WORK INSTRUCTION →
When you restate the records, do so word for word and omit any picture they contain.
* * *
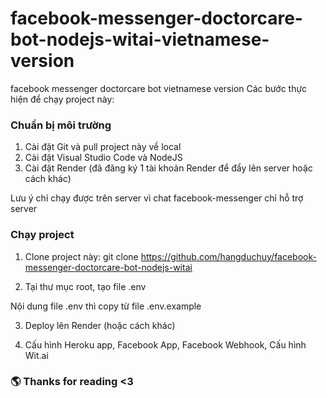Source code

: # facebook-messenger-doctorcare-bot-nodejs-witai-vietnamese-version

facebook messenger doctorcare bot vietnamese version
Các bước thực hiện để chạy project này:

### Chuẩn bị môi trường

1. Cài đặt Git và pull project này về local
2. Cài đặt Visual Studio Code và NodeJS
3. Cài đặt Render (đã đăng ký 1 tài khoản Render để đẩy lên server hoặc cách khác)

Lưu ý chỉ chạy được trên server vì chat facebook-messenger chỉ hỗ trợ server

### Chạy project

1. Clone project này: git clone https://github.com/hangduchuy/facebook-messenger-doctorcare-bot-nodejs-witai

2. Tại thư mục root, tạo file .env

Nội dung file .env thì copy từ file .env.example

3. Deploy lên Render (hoặc cách khác)

4. Cấu hình Heroku app, Facebook App, Facebook Webhook, Cấu hình Wit.ai

### 🌎 Thanks for reading <3
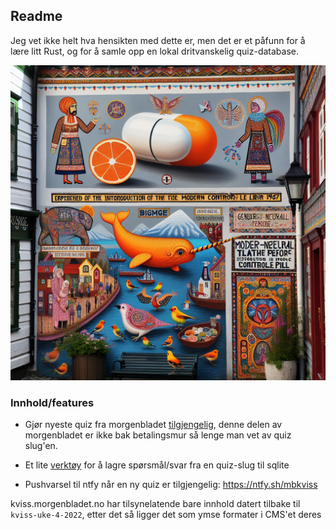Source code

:## Readme

Jeg vet ikke helt hva hensikten med dette er, men det er et påfunn for å lære litt Rust, og for å samle opp en lokal dritvanskelig quiz-database.

![siste quiz](docs/generated.png)

### Innhold/features

- Gjør nyeste quiz fra morgenbladet [tilgjengelig](https://jorgenbs.github.io/morgenbladet-kviss/), denne delen av morgenbladet er ikke bak betalingsmur så lenge man vet av quiz slug'en.

- Et lite [verktøy](./kviss-db) for å lagre spørsmål/svar fra en quiz-slug til sqlite

- Pushvarsel til ntfy når en ny quiz er tilgjengelig: https://ntfy.sh/mbkviss

kviss.morgenbladet.no har tilsynelatende bare innhold datert tilbake til `kviss-uke-4-2022`, etter det så ligger det som ymse formater i CMS'et deres
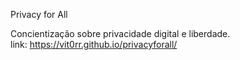 Privacy for All

Concientização sobre privacidade digital e liberdade. <br>
link: https://vit0rr.github.io/privacyforall/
* * *
RESULT OF THIS EXERCISE →
Source code

: # facebook-messenger-doctorcare-bot-nodejs-witai-vietnamese-version

facebook messenger doctorcare bot vietnamese version
Các bước thực hiện để chạy project này:

### Chuẩn bị môi trường

1. Cài đặt Git và pull project này về local
2. Cài đặt Visual Studio Code và NodeJS
3. Cài đặt Render (đã đăng ký 1 tài khoản Render để đẩy lên server hoặc cách khác)

Lưu ý chỉ chạy được trên server vì chat facebook-messenger chỉ hỗ trợ server

### Chạy project

1. Clone project này: git clone https://github.com/hangduchuy/facebook-messenger-doctorcare-bot-nodejs-witai

2. Tại thư mục root, tạo file .env

Nội dung file .env thì copy từ file .env.example

3. Deploy lên Render (hoặc cách khác)

4. Cấu hình Heroku app, Facebook App, Facebook Webhook, Cấu hình Wit.ai

### 🌎 Thanks for reading <3
Source code

:## Readme

Jeg vet ikke helt hva hensikten med dette er, men det er et påfunn for å lære litt Rust, og for å samle opp en lokal dritvanskelig quiz-database.

![siste quiz](docs/generated.png)

### Innhold/features

- Gjør nyeste quiz fra morgenbladet [tilgjengelig](https://jorgenbs.github.io/morgenbladet-kviss/), denne delen av morgenbladet er ikke bak betalingsmur så lenge man vet av quiz slug'en.

- Et lite [verktøy](./kviss-db) for å lagre spørsmål/svar fra en quiz-slug til sqlite

- Pushvarsel til ntfy når en ny quiz er tilgjengelig: https://ntfy.sh/mbkviss

kviss.morgenbladet.no har tilsynelatende bare innhold datert tilbake til `kviss-uke-4-2022`, etter det så ligger det som ymse formater i CMS'et deres
 Privacy for All

Concientização sobre privacidade digital e liberdade. <br>
link: https://vit0rr.github.io/privacyforall/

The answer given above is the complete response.